Barkett took it a step further, asking Brault if he knew who Kenny Rogers was. "The singer?" Brault, 25, responded. No, the lefty. Barkett sat down with Brault to watch footage of Rogers during his dominant 2006 postseason.

"This is you one day at your best," Barkett told Brault. "It just changed his whole thought process about how to go about things."

The point hit home for Brault, who started filling the strike zone with fastballs. He finished 10-5 with a 1.94 ERA, a 1.07 WHIP and 109 strikeouts in 120 1/3 innings for Indianapolis. He will enter next season competing for a spot on the Major League staff.

"Having that mindset has helped me be a lot more consistent than I've ever been in my entire life," Brault said. "The biggest thing I've learned is that it works."

Luplow, who just turned 24, spent Spring Training in Minor League camp, hoping to earn a spot on the 40-man roster before the Rule 5 Draft in December. He got much more than that.

Luplow's first career homer

"It's funny, every morning I wake up, and I'm like, 'I'm in the big leagues,'" Luplow said. "I get to look in the mirror and say that. I'm thankful for that every day."

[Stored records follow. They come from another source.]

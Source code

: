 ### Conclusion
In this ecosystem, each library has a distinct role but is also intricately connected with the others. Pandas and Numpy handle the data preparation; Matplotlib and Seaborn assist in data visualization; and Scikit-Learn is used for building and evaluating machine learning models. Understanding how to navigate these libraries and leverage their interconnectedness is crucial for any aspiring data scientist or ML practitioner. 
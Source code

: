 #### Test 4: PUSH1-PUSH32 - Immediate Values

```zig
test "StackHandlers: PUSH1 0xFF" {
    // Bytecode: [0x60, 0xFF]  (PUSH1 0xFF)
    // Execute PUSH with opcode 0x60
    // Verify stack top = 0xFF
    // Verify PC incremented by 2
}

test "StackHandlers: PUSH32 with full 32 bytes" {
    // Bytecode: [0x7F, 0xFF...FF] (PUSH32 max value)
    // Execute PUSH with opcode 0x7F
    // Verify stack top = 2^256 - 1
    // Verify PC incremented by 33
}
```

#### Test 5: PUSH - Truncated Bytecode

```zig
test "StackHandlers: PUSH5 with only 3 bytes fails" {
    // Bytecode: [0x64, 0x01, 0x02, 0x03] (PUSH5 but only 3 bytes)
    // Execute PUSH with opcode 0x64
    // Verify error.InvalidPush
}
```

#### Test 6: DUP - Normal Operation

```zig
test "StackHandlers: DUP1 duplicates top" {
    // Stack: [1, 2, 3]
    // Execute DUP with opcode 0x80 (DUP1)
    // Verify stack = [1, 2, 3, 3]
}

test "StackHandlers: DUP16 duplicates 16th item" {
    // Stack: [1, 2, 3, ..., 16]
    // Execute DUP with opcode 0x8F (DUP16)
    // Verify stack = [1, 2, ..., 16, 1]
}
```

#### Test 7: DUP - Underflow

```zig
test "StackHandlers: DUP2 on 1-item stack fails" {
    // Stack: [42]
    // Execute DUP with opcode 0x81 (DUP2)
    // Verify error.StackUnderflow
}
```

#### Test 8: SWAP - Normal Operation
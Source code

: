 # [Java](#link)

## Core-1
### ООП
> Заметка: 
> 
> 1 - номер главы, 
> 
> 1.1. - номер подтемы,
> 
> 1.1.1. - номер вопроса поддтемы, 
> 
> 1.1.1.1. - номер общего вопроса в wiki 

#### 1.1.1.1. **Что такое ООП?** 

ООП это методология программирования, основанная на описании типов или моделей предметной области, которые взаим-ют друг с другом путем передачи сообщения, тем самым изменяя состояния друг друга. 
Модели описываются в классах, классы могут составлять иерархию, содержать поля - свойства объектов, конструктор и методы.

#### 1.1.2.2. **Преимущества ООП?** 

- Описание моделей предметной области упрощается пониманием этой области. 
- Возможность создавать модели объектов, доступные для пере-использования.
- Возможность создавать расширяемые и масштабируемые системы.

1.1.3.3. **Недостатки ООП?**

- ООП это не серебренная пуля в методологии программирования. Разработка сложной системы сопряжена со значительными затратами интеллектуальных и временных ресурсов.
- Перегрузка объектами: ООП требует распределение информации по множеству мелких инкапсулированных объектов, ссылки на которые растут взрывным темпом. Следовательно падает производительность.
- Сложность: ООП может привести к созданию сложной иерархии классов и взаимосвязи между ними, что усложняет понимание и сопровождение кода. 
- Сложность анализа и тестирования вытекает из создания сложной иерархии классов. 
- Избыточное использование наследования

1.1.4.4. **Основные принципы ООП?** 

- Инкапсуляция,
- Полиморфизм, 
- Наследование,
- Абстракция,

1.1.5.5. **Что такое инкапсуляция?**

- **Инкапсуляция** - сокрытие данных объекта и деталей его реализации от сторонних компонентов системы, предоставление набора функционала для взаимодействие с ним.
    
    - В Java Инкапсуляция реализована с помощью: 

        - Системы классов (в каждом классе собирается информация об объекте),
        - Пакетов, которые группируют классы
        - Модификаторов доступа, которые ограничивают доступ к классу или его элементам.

Luplow hit .302/.381/.527 with 23 home runs in 117 games for Double-A Altoona and Triple-A Indianapolis. He earned a big league callup in July and a permanent roster spot in late August and may factor into the Pirates' fourth-outfielder mix next season.

"It was a different guy than we saw last year," Barkett said. "I saw a young man this year that had the makings to be a really productive Major League player. I didn't think it was going to happen this fast -- I don't think he did either -- but baseball changes every 24 hours. He was playing well, there was an opportunity, and he's made the most of it."